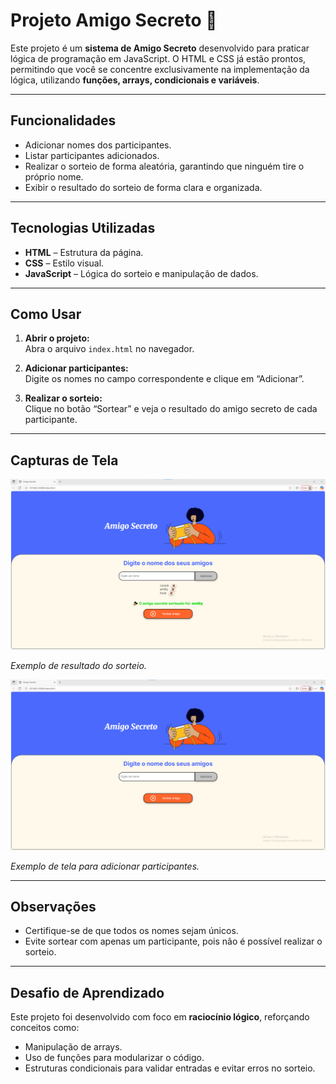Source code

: # Projeto Amigo Secreto 🎁

Este projeto é um **sistema de Amigo Secreto** desenvolvido para praticar lógica de programação em JavaScript. O HTML e CSS já estão prontos, permitindo que você se concentre exclusivamente na implementação da lógica, utilizando **funções, arrays, condicionais e variáveis**.

---

## Funcionalidades

- Adicionar nomes dos participantes.
- Listar participantes adicionados.
- Realizar o sorteio de forma aleatória, garantindo que ninguém tire o próprio nome.
- Exibir o resultado do sorteio de forma clara e organizada.

---

## Tecnologias Utilizadas

- **HTML** – Estrutura da página.
- **CSS** – Estilo visual.
- **JavaScript** – Lógica do sorteio e manipulação de dados.

---

## Como Usar

1. **Abrir o projeto:**  
   Abra o arquivo `index.html` no navegador.

2. **Adicionar participantes:**  
   Digite os nomes no campo correspondente e clique em “Adicionar”.

3. **Realizar o sorteio:**  
   Clique no botão “Sortear” e veja o resultado do amigo secreto de cada participante.

---

## Capturas de Tela

![Adicionar Participantes](assets/screenshots%201.png)  

*Exemplo de resultado do sorteio.*

![Resultado do Sorteio](assets/screenshots.png)  

*Exemplo de tela para adicionar participantes.*

---

## Observações

- Certifique-se de que todos os nomes sejam únicos.
- Evite sortear com apenas um participante, pois não é possível realizar o sorteio.

---

## Desafio de Aprendizado

Este projeto foi desenvolvido com foco em **raciocínio lógico**, reforçando conceitos como:

- Manipulação de arrays.
- Uso de funções para modularizar o código.
- Estruturas condicionais para validar entradas e evitar erros no sorteio.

## Task brief
The expected output is every record above, copied exactly, without pictures.

## Answer for this exercise
Source code

: # Projeto Amigo Secreto 🎁

Este projeto é um **sistema de Amigo Secreto** desenvolvido para praticar lógica de programação em JavaScript. O HTML e CSS já estão prontos, permitindo que você se concentre exclusivamente na implementação da lógica, utilizando **funções, arrays, condicionais e variáveis**.

---

## Funcionalidades

- Adicionar nomes dos participantes.
- Listar participantes adicionados.
- Realizar o sorteio de forma aleatória, garantindo que ninguém tire o próprio nome.
- Exibir o resultado do sorteio de forma clara e organizada.

---

## Tecnologias Utilizadas

- **HTML** – Estrutura da página.
- **CSS** – Estilo visual.
- **JavaScript** – Lógica do sorteio e manipulação de dados.

---

## Como Usar

1. **Abrir o projeto:**  
   Abra o arquivo `index.html` no navegador.

2. **Adicionar participantes:**  
   Digite os nomes no campo correspondente e clique em “Adicionar”.

3. **Realizar o sorteio:**  
   Clique no botão “Sortear” e veja o resultado do amigo secreto de cada participante.

---

## Capturas de Tela

![Adicionar Participantes](assets/screenshots%201.png)  

*Exemplo de resultado do sorteio.*

![Resultado do Sorteio](assets/screenshots.png)  

*Exemplo de tela para adicionar participantes.*

---

## Observações

- Certifique-se de que todos os nomes sejam únicos.
- Evite sortear com apenas um participante, pois não é possível realizar o sorteio.

---

## Desafio de Aprendizado

Este projeto foi desenvolvido com foco em **raciocínio lógico**, reforçando conceitos como:

- Manipulação de arrays.
- Uso de funções para modularizar o código.
- Estruturas condicionais para validar entradas e evitar erros no sorteio.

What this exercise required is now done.